I pause but she doesn’t answer. Did she notice that I said want instead of need?

Joining the queue of customers at the counter, I glance back at our table. She looks lost sitting alone. We have less than an hour together and I’m wasting some of that time queuing with a line of strangers.

She turns slightly in her seat to look out of the window.

The moment I knew that I loved her, we were in a coffee shop. One adjoined to an Art Gallery. She’d recently had her hair cut short into a tapered bob and the line from the nape of her neck to her shoulders was perfect. It was as if it had been captured by the stroke of an artist’s pen. It took me somewhere else. In that moment, I wanted more than anything to lean forward and kiss her neck, to brush my lips against her skin. And I almost did, despite the people seated around us.

But I didn’t.

I told her about that moment, when I realized the relationship was going further than a handful of dates, and she said that I should have taken the opportunity.
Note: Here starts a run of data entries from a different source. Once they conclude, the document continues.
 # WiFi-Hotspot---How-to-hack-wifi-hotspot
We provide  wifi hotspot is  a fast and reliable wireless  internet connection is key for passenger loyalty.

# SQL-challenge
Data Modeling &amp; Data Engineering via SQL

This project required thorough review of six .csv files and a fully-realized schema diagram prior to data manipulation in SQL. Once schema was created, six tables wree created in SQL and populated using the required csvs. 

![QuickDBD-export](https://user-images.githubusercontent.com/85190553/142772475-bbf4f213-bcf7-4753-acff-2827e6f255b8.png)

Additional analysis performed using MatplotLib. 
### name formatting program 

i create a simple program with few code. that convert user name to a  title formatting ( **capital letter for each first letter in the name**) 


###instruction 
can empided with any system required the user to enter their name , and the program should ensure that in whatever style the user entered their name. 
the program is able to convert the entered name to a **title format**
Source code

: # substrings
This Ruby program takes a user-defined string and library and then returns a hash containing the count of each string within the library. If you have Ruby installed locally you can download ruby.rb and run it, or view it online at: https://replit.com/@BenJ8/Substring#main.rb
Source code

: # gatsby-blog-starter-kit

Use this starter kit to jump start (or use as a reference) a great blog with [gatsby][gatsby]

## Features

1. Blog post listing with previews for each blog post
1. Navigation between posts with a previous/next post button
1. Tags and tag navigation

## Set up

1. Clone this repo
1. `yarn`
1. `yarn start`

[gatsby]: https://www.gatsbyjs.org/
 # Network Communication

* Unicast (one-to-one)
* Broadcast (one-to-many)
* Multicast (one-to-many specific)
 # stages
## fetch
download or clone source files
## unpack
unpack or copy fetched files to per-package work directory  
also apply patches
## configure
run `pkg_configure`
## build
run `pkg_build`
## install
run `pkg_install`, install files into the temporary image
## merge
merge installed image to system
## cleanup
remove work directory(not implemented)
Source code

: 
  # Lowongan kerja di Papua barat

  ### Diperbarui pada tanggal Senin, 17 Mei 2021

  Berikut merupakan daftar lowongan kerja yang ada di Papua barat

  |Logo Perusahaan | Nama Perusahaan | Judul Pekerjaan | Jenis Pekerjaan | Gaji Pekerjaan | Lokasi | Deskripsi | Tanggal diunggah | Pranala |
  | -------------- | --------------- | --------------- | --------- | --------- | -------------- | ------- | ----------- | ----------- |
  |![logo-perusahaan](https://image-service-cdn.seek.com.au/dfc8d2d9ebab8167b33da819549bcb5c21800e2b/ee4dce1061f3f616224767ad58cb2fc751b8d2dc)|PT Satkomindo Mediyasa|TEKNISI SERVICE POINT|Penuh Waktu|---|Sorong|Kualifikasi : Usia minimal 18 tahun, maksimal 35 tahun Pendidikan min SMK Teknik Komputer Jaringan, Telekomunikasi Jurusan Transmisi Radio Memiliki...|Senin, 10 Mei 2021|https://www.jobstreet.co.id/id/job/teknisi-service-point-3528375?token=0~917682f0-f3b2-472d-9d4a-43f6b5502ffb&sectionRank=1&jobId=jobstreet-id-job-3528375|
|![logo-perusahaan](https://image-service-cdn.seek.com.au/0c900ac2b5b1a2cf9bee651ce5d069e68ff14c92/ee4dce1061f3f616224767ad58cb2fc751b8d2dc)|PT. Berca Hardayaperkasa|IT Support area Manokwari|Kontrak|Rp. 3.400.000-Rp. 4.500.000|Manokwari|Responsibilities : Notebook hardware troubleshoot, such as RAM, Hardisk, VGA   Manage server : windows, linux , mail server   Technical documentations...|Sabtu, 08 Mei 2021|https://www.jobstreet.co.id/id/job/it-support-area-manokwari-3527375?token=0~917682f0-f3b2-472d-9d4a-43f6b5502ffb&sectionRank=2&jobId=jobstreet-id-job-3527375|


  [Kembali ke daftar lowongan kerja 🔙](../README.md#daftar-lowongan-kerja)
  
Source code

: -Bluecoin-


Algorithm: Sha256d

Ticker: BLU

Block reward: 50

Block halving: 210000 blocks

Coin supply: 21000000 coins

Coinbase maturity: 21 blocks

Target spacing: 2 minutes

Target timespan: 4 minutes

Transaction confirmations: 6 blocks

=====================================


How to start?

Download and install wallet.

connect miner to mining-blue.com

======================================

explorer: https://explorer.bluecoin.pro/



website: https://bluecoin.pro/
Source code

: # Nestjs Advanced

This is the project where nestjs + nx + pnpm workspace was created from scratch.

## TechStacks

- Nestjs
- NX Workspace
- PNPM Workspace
A customer leaves the queue ahead of me and I shuffle forward.

Spotting the pastries and cakes on display, I realise that I’m hungry. I’ve consumed very little apart from caffeine for days, and it’s putting me on edge. When I glance back over at her, she’s tapping into her phone; presumably letting him know she won’t be much longer. Or maybe she’s texting me to cancel her drink. I check my phone. Nothing. Maybe the reason she needs to leave is because she’s hungry? I decide to text and ask her if there’s anything she’d like to go with her drink.

But that’s not what I type.

I type: I wish I could kiss your neck.

Before I’ve fully registered what I’m doing, I’ve hit send, and the message has gone. A tick appears next to it. A heartbeat later a second tick appears. She’s read the message.
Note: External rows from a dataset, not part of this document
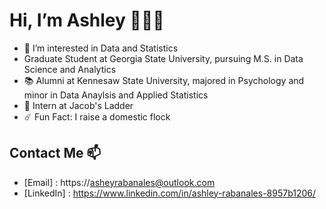 # Hi, I’m Ashley 👩🏻‍💻
- 🥑 I’m interested in Data and Statistics 
- Graduate Student at Georgia State University, pursuing M.S. in Data Science and Analytics
- 📚 Alumni at Kennesaw State University, majored in Psychology and minor in Data Anaylsis and Applied Statistics 
- 🐚 Intern at Jacob's Ladder 
- ☄️ Fun Fact: I raise a domestic flock 


## Contact Me 📫 
+ [Email] : https://asheyrabanales@outlook.com
+ [LinkedIn] : https://www.linkedin.com/in/ashley-rabanales-8957b1206/
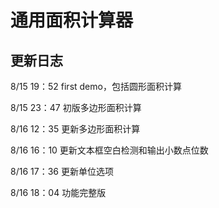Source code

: # 通用面积计算器
## 更新日志
8/15 19：52 first demo，包括圆形面积计算

8/15 23：47 初版多边形面积计算

8/16 12：35 更新多边形面积计算

8/16 16：10 更新文本框空白检测和输出小数点位数

8/16 17：36 更新单位选项

8/16 18：04 功能完整版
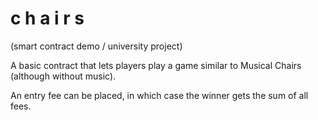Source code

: # c h a i r s

(smart contract demo / university project)

A basic contract that lets players play a game similar to Musical Chairs
(although without music).

An entry fee can be placed, in which case the winner gets the sum of all fees.
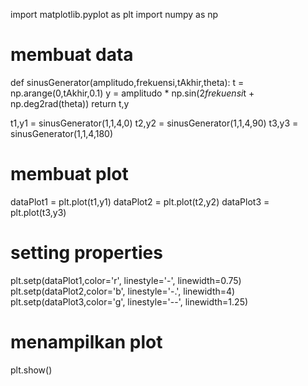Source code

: import matplotlib.pyplot as plt
import numpy as np

# membuat data
def sinusGenerator(amplitudo,frekuensi,tAkhir,theta):
	t = np.arange(0,tAkhir,0.1)
	y = amplitudo * np.sin(2*frekuensi*t + np.deg2rad(theta))
	return t,y

t1,y1 = sinusGenerator(1,1,4,0)
t2,y2 = sinusGenerator(1,1,4,90)
t3,y3 = sinusGenerator(1,1,4,180)

# membuat plot
dataPlot1 = plt.plot(t1,y1)
dataPlot2 = plt.plot(t2,y2)
dataPlot3 = plt.plot(t3,y3)


# setting properties
plt.setp(dataPlot1,color='r', linestyle='-',  linewidth=0.75)
plt.setp(dataPlot2,color='b', linestyle='-.', linewidth=4)
plt.setp(dataPlot3,color='g', linestyle='--', linewidth=1.25)

# menampilkan plot
plt.show()
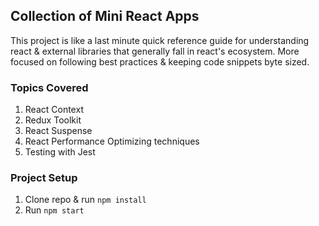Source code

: ## Collection of Mini React Apps

This project is like a last minute quick reference guide for understanding react & external libraries that generally fall in react's ecosystem. More focused on following best practices & keeping code snippets byte sized.

### Topics Covered

1. React Context
2. Redux Toolkit
3. React Suspense
4. React Performance Optimizing techniques
5. Testing with Jest

### Project Setup

1. Clone repo & run `npm install`
2. Run `npm start`
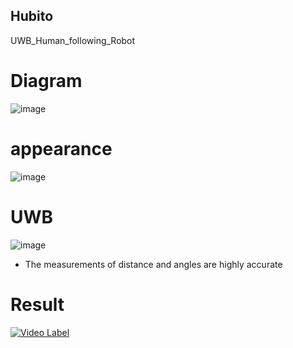 ## Hubito
UWB_Human_following_Robot

# Diagram
![image](https://github.com/kimkihyun97/Hubito/assets/122510616/588acace-f68a-4ca4-9c70-ab62aab2bf28)


# appearance
![image](https://github.com/kimkihyun97/Hubito/assets/122510616/88691415-c747-4dd7-83c8-6226766e6a85)


# UWB
![image](https://github.com/kimkihyun97/Hubito/assets/122510616/5f18d334-f9ed-4a75-842d-aeece98dde90)

- The measurements of distance and angles are highly accurate

# Result
[![Video Label](http://img.youtube.com/vi/VAAXSlXfNFY/0.jpg)](https://youtu.be/VAAXSlXfNFY?t=0s)

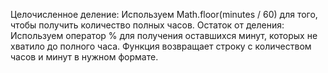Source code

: Целочисленное деление: Используем Math.floor(minutes / 60) для того, чтобы получить количество полных часов.
Остаток от деления: Используем оператор % для получения оставшихся минут, которых не хватило до полного часа.
Функция возвращает строку с количеством часов и минут в нужном формате.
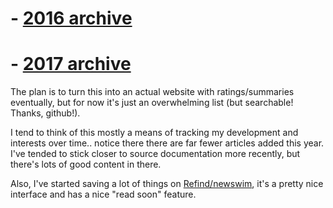 # - [2016 archive](https://github.com/newswim/article-archive/blob/master/Feb%202016%20-%20Dec%202016/readme.md)
# - [2017 archive](https://github.com/newswim/article-archive/tree/master/2017)

The plan is to turn this into an actual website with ratings/summaries eventually, but for now it's just an overwhelming list (but searchable! Thanks, github!).

I tend to think of this mostly a means of tracking my development and interests over time.. notice there there are far fewer articles added this year. I've tended to stick closer to source documentation more recently, but there's lots of good content in there.

Also, I've started saving a lot of things on [Refind/newswim](https://refind.com/newswim), it's a pretty nice interface and has a nice "read soon" feature.
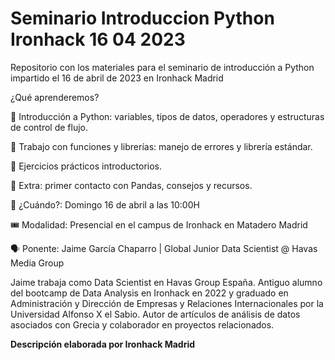 # Seminario Introduccion Python Ironhack 16 04 2023

Repositorio con los materiales para el seminario de introducción a Python impartido el 16 de abril de 2023 en Ironhack Madrid

¿Qué aprenderemos?

🔹 Introducción a Python: variables, tipos de datos, operadores y estructuras de control de flujo.

🔹 Trabajo con funciones y librerías: manejo de errores y librería estándar.

🔹 Ejercicios prácticos introductorios.

🔹 Extra: primer contacto con Pandas, consejos y recursos.

📅 ¿Cuándo?: Domingo 16 de abril a las 10:00H

🎟️ Modalidad: Presencial en el campus de Ironhack en Matadero Madrid

🗣️ Ponente: Jaime García Chaparro | Global Junior Data Scientist @ Havas Media Group

Jaime trabaja como Data Scientist en Havas Group España. Antiguo alumno del bootcamp de Data Analysis en Ironhack en 2022 y graduado en Administración y Dirección de Empresas y Relaciones Internacionales por la Universidad Alfonso X el Sabio. Autor de artículos de análisis de datos asociados con Grecia y colaborador en proyectos relacionados.

**Descripción elaborada por Ironhack Madrid**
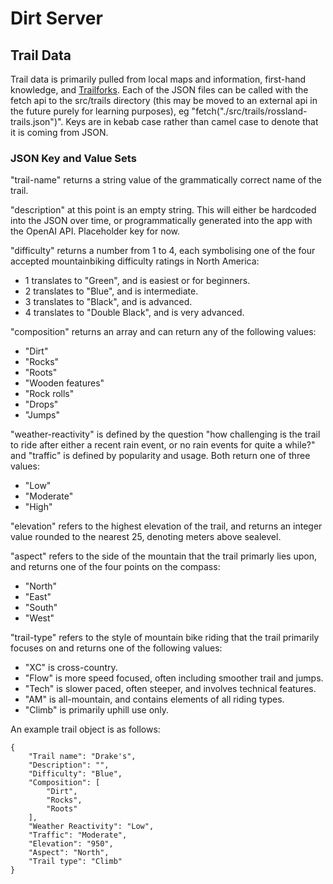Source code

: # Dirt Server

## Trail Data

Trail data is primarily pulled from local maps and information, first-hand knowledge, and [Trailforks](https://www.trailforks.com/). Each of the JSON files can be called with the fetch api to the src/trails  directory (this may be moved to an external api in the future purely for learning purposes), eg "fetch("./src/trails/rossland-trails.json")". Keys are in kebab case rather than camel case to denote that it is coming from JSON.

### JSON Key and Value Sets

"trail-name" returns a string value of the grammatically correct name of the trail.

"description" at this point is an empty string. This will either be hardcoded into the JSON over time, or programmatically generated into the app with the OpenAI API. Placeholder key for now.

"difficulty" returns a number from 1 to 4, each symbolising one of the four accepted mountainbiking difficulty ratings in North America:
- 1 translates to "Green", and is easiest or for beginners.
- 2 translates to "Blue", and is intermediate.
- 3 translates to "Black", and is advanced.
- 4 translates to "Double Black", and is very advanced.

"composition" returns an array and can return any of the following values:
- "Dirt"
- "Rocks"
- "Roots"
- "Wooden features"
- "Rock rolls"
- "Drops"
- "Jumps"

"weather-reactivity" is defined by the question "how challenging is the trail to ride after either a recent rain event, or no rain events for quite a while?" and "traffic" is defined by popularity and usage. Both return one of three values:
- "Low"
- "Moderate"
- "High"

"elevation" refers to the highest elevation of the trail, and returns an integer value rounded to the nearest 25, denoting meters above sealevel.

"aspect" refers to the side of the mountain that the trail primarly lies upon, and returns one of the four points on the compass:
- "North"
- "East"
- "South"
- "West"

"trail-type" refers to the style of mountain bike riding that the trail primarily focuses on and returns one of the following values:
- "XC" is cross-country.
- "Flow" is more speed focused, often including smoother trail and jumps.
- "Tech" is slower paced, often steeper, and involves technical features.
- "AM" is all-mountain, and contains elements of all riding types.
- "Climb" is primarily uphill use only.

An example trail object is as follows:

    {
        "Trail name": "Drake's",
        "Description": "",
        "Difficulty": "Blue",
        "Composition": [
            "Dirt",
            "Rocks",
            "Roots"
        ],
        "Weather Reactivity": "Low",
        "Traffic": "Moderate",
        "Elevation": "950",
        "Aspect": "North",
        "Trail type": "Climb"
    }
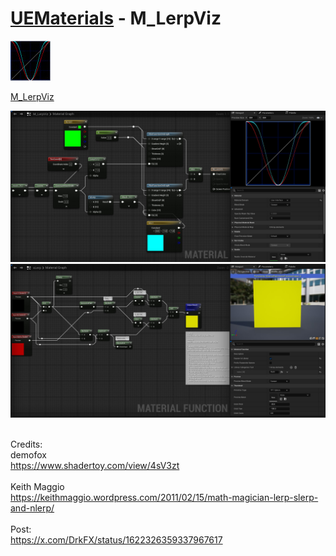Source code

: # <a href="..">UEMaterials</a> - M_LerpViz
<img src="M_LerpViz_00.jpeg" width="64px" /><br/>

<a href="../M_LerpViz.uasset">M_LerpViz</a><br/>

<img src="M_LerpViz_01.jpeg" width="640px" /><br/>
<img src="M_LerpViz_02.jpeg" width="640px" /><br/>

<br/>
Credits:<br/>
demofox<br/>
<a href="https://www.shadertoy.com/view/4sV3zt">https://www.shadertoy.com/view/4sV3zt</a><br/><br/>
Keith Maggio<br/>
<a href="https://keithmaggio.wordpress.com/2011/02/15/math-magician-lerp-slerp-and-nlerp/">https://keithmaggio.wordpress.com/2011/02/15/math-magician-lerp-slerp-and-nlerp/</a><br/>
<br/>
Post:<br/>
<a href="https://x.com/DrkFX/status/1622326359337967617">https://x.com/DrkFX/status/1622326359337967617</a><br/>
I shove my phone into my pocket and stare forward. The barista welcomes me from behind the counter, but his voice is muffled, as if it’s coming from another room. I flounder, staring up at the menu board blankly, my phone a hot coal against my leg.

‘Same again?’ the barista asks, rescuing me from limbo.

‘Er… yes, please.’

When I arrive back at our table, her phone has been put away and her gaze is fixed outside.
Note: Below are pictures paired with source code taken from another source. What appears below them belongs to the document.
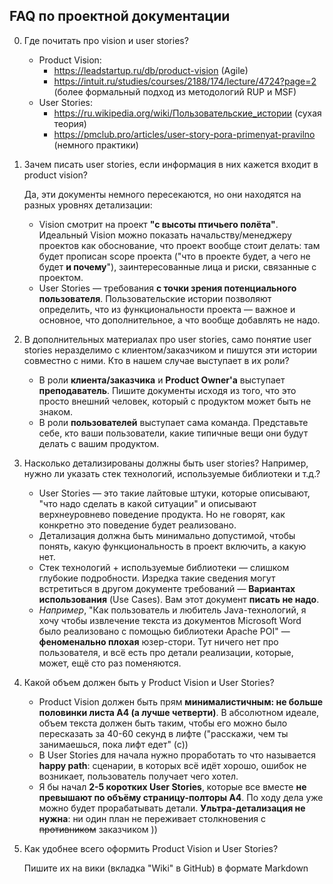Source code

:FAQ по проектной документации
-----------------------------

0. Где почитать про vision и user stories?
    * Product Vision:
        * https://leadstartup.ru/db/product-vision (Agile)
        * https://intuit.ru/studies/courses/2188/174/lecture/4724?page=2 (более формальный подход из методологий RUP и MSF)
    * User Stories:
        * https://ru.wikipedia.org/wiki/Пользовательские_истории (сухая теория)
        * https://pmclub.pro/articles/user-story-pora-primenyat-pravilno (немного практики)

1. Зачем писать user stories, если информация в них кажется входит в product vision?

    Да, эти документы немного пересекаются, но они находятся на разных уровнях детализации:
    * Vision смотрит на проект **"с высоты птичьего полёта"**. Идеальный Vision можно показать начальству/менеджеру проектов как обоснование, что проект вообще стоит делать: там будет прописан scope проекта ("что в проекте будет, а чего не будет **и почему**"), заинтересованные лица и риски, связанные с проектом.
    * User Stories — требования **с точки зрения потенциального пользователя**. Пользовательские истории позволяют определить, что из функциональности проекта — важное и основное, что дополнительное, а что вообще добавлять не надо.

2. В дополнительных материалах про user stories, само понятие user stories неразделимо с клиентом/заказчиком и пишутся эти истории совместно с ними. Кто в нашем случае выступает в их роли?

    * В роли **клиента/заказчика** и **Product Owner'а** выступает **преподаватель**. Пишите документы исходя из того, что это просто внешний человек, который с продуктом может быть не знаком.
    * В роли **пользователей** выступает сама команда. Представьте себе, кто ваши пользователи, какие типичные вещи они будут делать с вашим продуктом.

3. Насколько детализированы должны быть user stories? Например, нужно ли указать стек технологий, используемые библиотеки и т.д.?

    * User Stories — это такие лайтовые штуки, которые описывают, "что надо сделать в какой ситуации" и описывают верхнеуровнево поведение продукта. Но не говорят, как конкретно это поведение будет реализовано.
    * Детализация должна быть минимально допустимой, чтобы понять, какую функциональность в проект включить, а какую нет.
    * Стек технологий + используемые библиотеки — слишком глубокие подробности. Изредка такие сведения могут встретиться в другом документе требований — **Вариантах использования** (Use Cases). Вам этот документ **писать не надо**.
    * *Например*, "Как пользователь и любитель Java-технологий, я хочу чтобы извлечение текста из документов Microsoft Word было реализовано с помощью библиотеки Apache POI" — **феноменально плохая** юзер-стори. Тут ничего нет про пользователя, и всё есть про детали реализации, которые, может, ещё сто раз поменяются.

4. Какой объем должен быть у Product Vision и User Stories?

    * Product Vision должен быть прям **минималистичным: не больше половинки листа A4 (а лучше четверти)**. В абсолютном идеале, объем текста должен быть таким, чтобы его можно было пересказать за 40-60 секунд в лифте ("расскажи, чем ты занимаешься, пока лифт едет" (с))
    * В User Stories для начала нужно проработать то что называется **happy path**: сценарии, в которых всё идёт хорошо, ошибок не возникает, пользователь получает чего хотел.
    * Я бы начал **2-5 коротких User Stories**, которые все вместе **не превышают по объёму страницу-полторы A4**. По ходу дела уже можно будет прорабатывать детали. **Ультра-детализация не нужна**: ни один план не переживает столкновения с ~~противником~~ заказчиком ))

5. Как удобнее всего оформить Product Vision и User Stories?

    Пишите их на вики (вкладка "Wiki" в GitHub) в формате Markdown
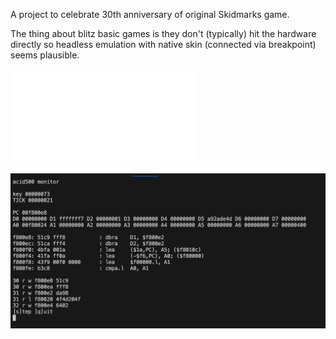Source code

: A project to celebrate 30th anniversary of original Skidmarks game.

The thing about blitz basic games is they don't (typically) hit the hardware directly so headless emulation with native skin (connected via breakpoint) seems plausible.

![test notes](notes.md)

![acid500 monitor tool](media/acid500monitor.png)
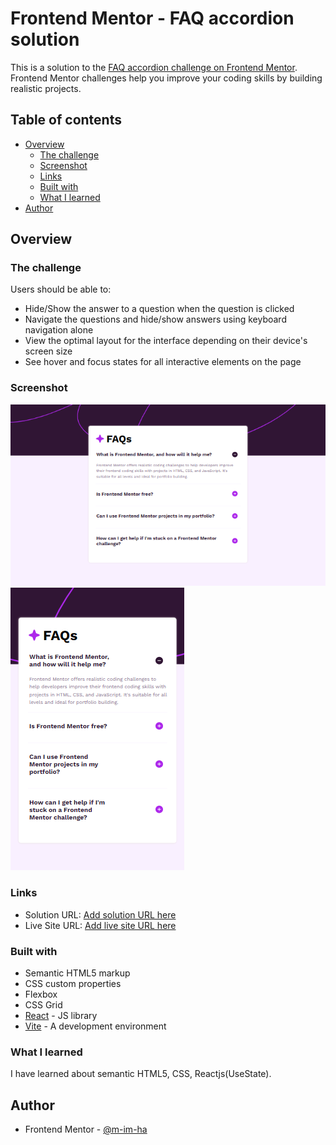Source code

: # Frontend Mentor - FAQ accordion solution

This is a solution to the [FAQ accordion challenge on Frontend Mentor](https://www.frontendmentor.io/challenges/faq-accordion-wyfFdeBwBz). Frontend Mentor challenges help you improve your coding skills by building realistic projects.

## Table of contents

- [Overview](#overview)
  - [The challenge](#the-challenge)
  - [Screenshot](#screenshot)
  - [Links](#links)
  - [Built with](#built-with)
  - [What I learned](#what-i-learned)
- [Author](#author)

## Overview

### The challenge

Users should be able to:

- Hide/Show the answer to a question when the question is clicked
- Navigate the questions and hide/show answers using keyboard navigation alone
- View the optimal layout for the interface depending on their device's screen size
- See hover and focus states for all interactive elements on the page

### Screenshot

![Desktop-version](./src/assets/images/ss1.png)
![Mobile-version](./src/assets/images/ss2.png)

### Links

- Solution URL: [Add solution URL here](https://github.com/m-im-ha/faq-accordion-main)
- Live Site URL: [Add live site URL here](https://your-live-site-url.com)

### Built with

- Semantic HTML5 markup
- CSS custom properties
- Flexbox
- CSS Grid
- [React](https://reactjs.org/) - JS library
- [Vite](https://vitejs.dev/) - A development environment

### What I learned

I have learned about semantic HTML5, CSS, Reactjs(UseState).

## Author

- Frontend Mentor - [@m-im-ha](https://www.frontendmentor.io/profile/m-im-ha)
‘I’m sorry. That was stupid. I was… I mean, it was just a joke,’ I blurt out as I slide into my seat. Sugar granules crunch beneath the tray.

She blinks slowly but doesn’t avert her attention.

I sigh through my nose, ‘Look. I’m really sorry. I don’t want to…’ I feel my shoulders slump.

She finger-combs her hair, gathering it into a ponytail, and drapes it across one shoulder, leaving the other exposed.

‘That’s all I’ve ever wanted you to do,’ she says.